Saved entries:
Content starts
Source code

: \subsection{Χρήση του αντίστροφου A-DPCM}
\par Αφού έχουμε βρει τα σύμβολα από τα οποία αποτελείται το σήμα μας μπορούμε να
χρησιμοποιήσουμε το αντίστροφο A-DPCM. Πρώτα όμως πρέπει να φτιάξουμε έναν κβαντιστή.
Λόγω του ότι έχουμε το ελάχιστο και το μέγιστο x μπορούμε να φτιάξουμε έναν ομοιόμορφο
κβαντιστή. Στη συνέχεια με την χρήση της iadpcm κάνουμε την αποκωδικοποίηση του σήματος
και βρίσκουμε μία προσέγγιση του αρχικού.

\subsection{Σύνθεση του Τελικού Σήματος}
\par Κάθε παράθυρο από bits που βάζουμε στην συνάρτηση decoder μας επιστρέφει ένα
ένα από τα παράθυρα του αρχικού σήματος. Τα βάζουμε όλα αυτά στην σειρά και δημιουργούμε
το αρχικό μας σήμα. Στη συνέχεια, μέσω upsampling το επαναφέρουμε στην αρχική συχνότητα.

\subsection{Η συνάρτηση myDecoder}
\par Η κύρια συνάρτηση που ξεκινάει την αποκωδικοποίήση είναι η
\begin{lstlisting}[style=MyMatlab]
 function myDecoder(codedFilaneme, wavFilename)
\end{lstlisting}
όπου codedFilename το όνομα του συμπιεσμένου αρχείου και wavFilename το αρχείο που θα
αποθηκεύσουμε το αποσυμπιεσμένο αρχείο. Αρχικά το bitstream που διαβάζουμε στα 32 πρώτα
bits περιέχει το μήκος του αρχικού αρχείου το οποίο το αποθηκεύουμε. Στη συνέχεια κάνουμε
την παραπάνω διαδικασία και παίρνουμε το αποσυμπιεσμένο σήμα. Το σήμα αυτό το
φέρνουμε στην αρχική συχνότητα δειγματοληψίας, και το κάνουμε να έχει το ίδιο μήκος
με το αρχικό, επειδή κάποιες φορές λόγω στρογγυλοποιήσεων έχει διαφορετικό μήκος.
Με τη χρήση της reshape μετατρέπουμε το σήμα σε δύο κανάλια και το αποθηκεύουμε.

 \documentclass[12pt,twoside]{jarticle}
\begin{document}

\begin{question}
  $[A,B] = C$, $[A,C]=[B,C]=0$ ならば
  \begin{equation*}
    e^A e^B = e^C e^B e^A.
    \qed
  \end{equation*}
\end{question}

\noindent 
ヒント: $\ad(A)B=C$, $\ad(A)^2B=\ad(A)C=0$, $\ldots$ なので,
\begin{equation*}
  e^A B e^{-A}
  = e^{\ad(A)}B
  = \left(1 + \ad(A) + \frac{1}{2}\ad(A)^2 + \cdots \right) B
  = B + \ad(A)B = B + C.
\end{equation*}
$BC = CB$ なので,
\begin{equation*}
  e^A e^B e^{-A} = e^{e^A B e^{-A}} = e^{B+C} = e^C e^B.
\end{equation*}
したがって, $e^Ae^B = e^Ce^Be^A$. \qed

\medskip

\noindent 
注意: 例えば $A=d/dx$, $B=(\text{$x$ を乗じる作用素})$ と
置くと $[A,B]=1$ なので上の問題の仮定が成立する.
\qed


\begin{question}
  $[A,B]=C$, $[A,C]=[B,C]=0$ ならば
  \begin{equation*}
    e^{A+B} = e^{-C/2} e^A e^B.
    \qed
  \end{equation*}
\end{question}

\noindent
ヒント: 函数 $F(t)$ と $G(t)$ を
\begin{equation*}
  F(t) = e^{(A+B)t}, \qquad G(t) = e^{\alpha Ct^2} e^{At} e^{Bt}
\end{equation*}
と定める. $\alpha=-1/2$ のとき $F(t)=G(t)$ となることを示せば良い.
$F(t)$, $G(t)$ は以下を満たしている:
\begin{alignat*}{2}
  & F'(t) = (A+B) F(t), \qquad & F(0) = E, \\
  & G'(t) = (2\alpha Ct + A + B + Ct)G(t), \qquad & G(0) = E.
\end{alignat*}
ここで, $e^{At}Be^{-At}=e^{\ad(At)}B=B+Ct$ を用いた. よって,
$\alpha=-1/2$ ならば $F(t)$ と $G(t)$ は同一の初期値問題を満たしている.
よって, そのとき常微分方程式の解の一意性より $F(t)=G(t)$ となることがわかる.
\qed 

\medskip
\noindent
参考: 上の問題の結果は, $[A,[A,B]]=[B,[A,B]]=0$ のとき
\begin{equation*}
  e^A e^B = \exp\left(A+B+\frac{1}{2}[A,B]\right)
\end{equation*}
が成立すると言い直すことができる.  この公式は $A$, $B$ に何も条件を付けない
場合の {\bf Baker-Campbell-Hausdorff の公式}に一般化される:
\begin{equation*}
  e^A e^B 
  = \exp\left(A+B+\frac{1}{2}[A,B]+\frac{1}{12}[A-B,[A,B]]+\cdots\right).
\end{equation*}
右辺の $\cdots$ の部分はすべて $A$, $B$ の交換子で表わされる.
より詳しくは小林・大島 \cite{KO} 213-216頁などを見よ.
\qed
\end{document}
Content ends
- **Problem to work on**
Based on the entries above, give the number of lines with the string "qquad" and no further text.

- **Result below**
3